[Given information]
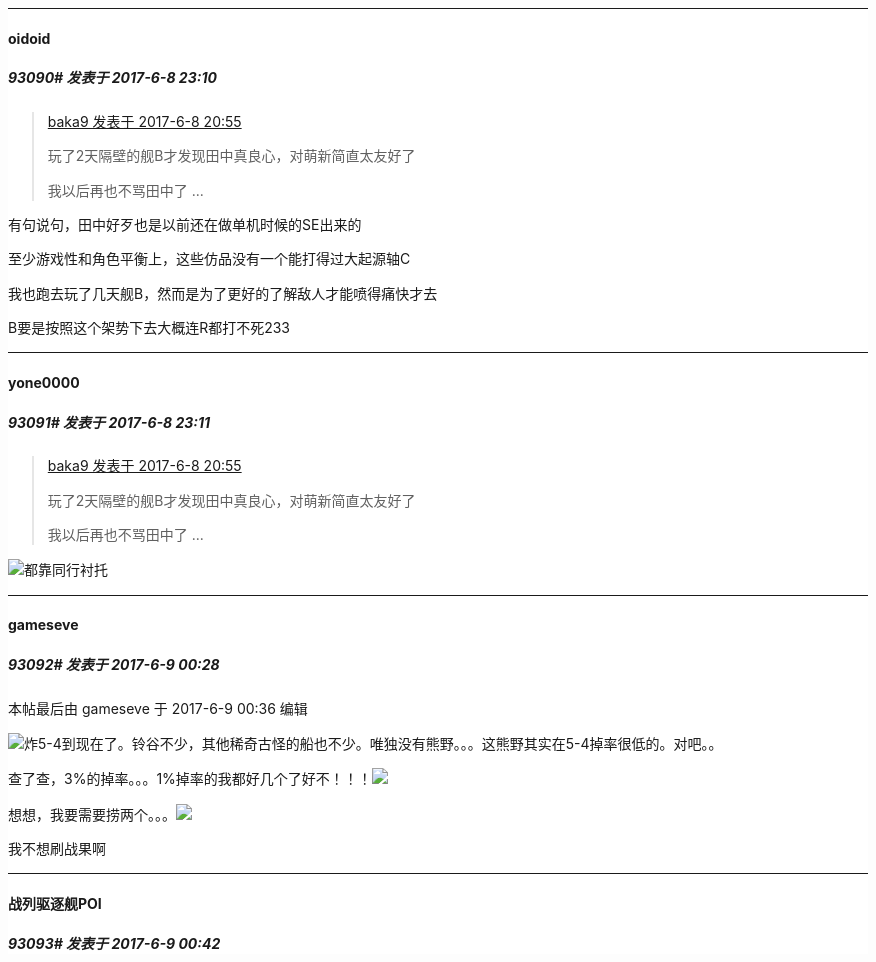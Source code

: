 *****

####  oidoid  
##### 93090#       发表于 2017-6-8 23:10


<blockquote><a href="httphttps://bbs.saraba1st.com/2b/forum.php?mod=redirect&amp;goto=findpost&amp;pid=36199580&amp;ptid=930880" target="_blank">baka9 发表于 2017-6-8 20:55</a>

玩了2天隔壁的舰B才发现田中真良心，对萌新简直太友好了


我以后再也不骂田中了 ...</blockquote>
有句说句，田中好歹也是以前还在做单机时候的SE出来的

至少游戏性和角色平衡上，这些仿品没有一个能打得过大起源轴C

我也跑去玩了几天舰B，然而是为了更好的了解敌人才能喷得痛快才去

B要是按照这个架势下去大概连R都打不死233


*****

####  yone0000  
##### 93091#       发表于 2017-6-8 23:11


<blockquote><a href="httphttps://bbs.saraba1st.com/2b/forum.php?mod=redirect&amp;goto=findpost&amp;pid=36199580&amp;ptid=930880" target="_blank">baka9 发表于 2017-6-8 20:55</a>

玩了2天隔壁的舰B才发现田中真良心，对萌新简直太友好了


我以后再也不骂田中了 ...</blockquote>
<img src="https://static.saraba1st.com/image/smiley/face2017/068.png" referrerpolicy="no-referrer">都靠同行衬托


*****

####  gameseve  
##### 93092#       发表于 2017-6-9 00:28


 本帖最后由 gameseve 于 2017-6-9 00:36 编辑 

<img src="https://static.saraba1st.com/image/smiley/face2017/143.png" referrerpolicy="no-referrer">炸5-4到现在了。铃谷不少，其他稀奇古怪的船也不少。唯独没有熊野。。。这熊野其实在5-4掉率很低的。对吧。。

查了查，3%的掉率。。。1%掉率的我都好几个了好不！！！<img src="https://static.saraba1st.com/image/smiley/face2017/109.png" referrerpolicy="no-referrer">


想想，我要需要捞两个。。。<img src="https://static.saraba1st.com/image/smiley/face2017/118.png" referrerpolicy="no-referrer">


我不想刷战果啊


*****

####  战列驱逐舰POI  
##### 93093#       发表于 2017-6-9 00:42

--

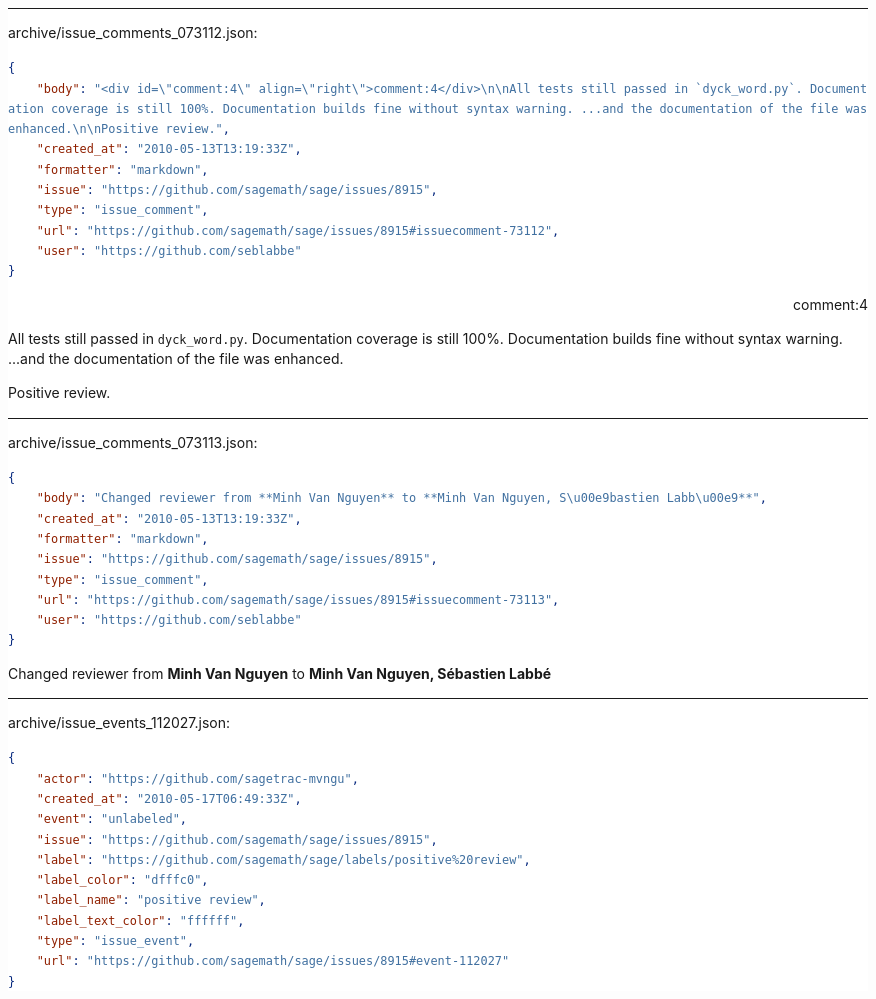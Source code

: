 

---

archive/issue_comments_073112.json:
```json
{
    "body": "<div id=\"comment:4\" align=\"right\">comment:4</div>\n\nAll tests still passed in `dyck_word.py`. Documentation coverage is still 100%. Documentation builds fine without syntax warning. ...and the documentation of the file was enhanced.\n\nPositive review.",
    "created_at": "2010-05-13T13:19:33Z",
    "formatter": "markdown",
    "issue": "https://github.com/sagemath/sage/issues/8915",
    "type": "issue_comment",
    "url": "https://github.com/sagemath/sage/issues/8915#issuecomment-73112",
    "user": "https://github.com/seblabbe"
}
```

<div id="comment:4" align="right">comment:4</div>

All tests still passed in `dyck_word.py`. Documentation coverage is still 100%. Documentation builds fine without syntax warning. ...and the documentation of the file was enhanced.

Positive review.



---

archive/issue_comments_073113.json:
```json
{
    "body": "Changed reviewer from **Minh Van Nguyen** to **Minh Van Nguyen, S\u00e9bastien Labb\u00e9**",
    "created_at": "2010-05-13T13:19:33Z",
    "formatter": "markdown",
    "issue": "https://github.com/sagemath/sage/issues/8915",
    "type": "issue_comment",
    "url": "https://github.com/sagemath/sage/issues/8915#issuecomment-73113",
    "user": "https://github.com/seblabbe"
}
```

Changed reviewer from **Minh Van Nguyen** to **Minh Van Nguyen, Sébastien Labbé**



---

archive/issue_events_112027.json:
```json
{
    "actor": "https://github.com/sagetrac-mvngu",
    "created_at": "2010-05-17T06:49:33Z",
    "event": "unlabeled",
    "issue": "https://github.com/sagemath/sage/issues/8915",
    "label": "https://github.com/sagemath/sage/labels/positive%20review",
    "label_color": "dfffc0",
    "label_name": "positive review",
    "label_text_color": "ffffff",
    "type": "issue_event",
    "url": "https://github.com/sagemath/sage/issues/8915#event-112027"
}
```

[To do]
Your answer must be a single number: the count of lines in the records that hold the word "Minh".

[Completed task]
2